- **WORK INSTRUCTIONS**
Could you transcribe every record below exactly as written, leaving out any pictures?

=== RECORDS FOR THIS TASK ===

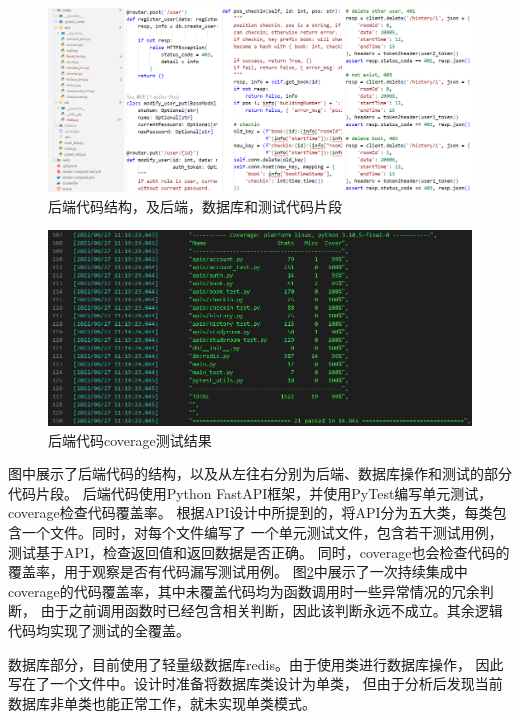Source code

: \begin{figure}
    \centering
    \includegraphics[width=\textwidth]{figures/project/backend_code.png}
    \caption{后端代码结构，及后端，数据库和测试代码片段}
    \label{fig:project_backend_code}
\end{figure}

\begin{figure}
    \centering
    \includegraphics[width=\textwidth]{figures/project/coverage.png}
    \caption{后端代码coverage测试结果}
    \label{fig:project_coverage}
\end{figure}

图中展示了后端代码的结构，以及从左往右分别为后端、数据库操作和测试的部分代码片段。
后端代码使用Python FastAPI框架，并使用PyTest编写单元测试，coverage检查代码覆盖率。
根据API设计中所提到的，将API分为五大类，每类包含一个文件。同时，对每个文件编写了
一个单元测试文件，包含若干测试用例，测试基于API，检查返回值和返回数据是否正确。
同时，coverage也会检查代码的覆盖率，用于观察是否有代码漏写测试用例。
图\ref{fig:project_coverage}中展示了一次持续集成中coverage的代码覆盖率，其中未覆盖代码均为函数调用时一些异常情况的冗余判断，
由于之前调用函数时已经包含相关判断，因此该判断永远不成立。其余逻辑代码均实现了测试的全覆盖。

数据库部分，目前使用了轻量级数据库redis。由于使用类进行数据库操作，
因此写在了一个文件中。设计时准备将数据库类设计为单类，
但由于分析后发现当前数据库非单类也能正常工作，就未实现单类模式。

===

- **ANSWER SPACE**
Source code

: \begin{figure}
    \centering
    \includegraphics[width=\textwidth]{figures/project/backend_code.png}
    \caption{后端代码结构，及后端，数据库和测试代码片段}
    \label{fig:project_backend_code}
\end{figure}

\begin{figure}
    \centering
    \includegraphics[width=\textwidth]{figures/project/coverage.png}
    \caption{后端代码coverage测试结果}
    \label{fig:project_coverage}
\end{figure}

图中展示了后端代码的结构，以及从左往右分别为后端、数据库操作和测试的部分代码片段。
后端代码使用Python FastAPI框架，并使用PyTest编写单元测试，coverage检查代码覆盖率。
根据API设计中所提到的，将API分为五大类，每类包含一个文件。同时，对每个文件编写了
一个单元测试文件，包含若干测试用例，测试基于API，检查返回值和返回数据是否正确。
同时，coverage也会检查代码的覆盖率，用于观察是否有代码漏写测试用例。
图\ref{fig:project_coverage}中展示了一次持续集成中coverage的代码覆盖率，其中未覆盖代码均为函数调用时一些异常情况的冗余判断，
由于之前调用函数时已经包含相关判断，因此该判断永远不成立。其余逻辑代码均实现了测试的全覆盖。

数据库部分，目前使用了轻量级数据库redis。由于使用类进行数据库操作，
因此写在了一个文件中。设计时准备将数据库类设计为单类，
但由于分析后发现当前数据库非单类也能正常工作，就未实现单类模式。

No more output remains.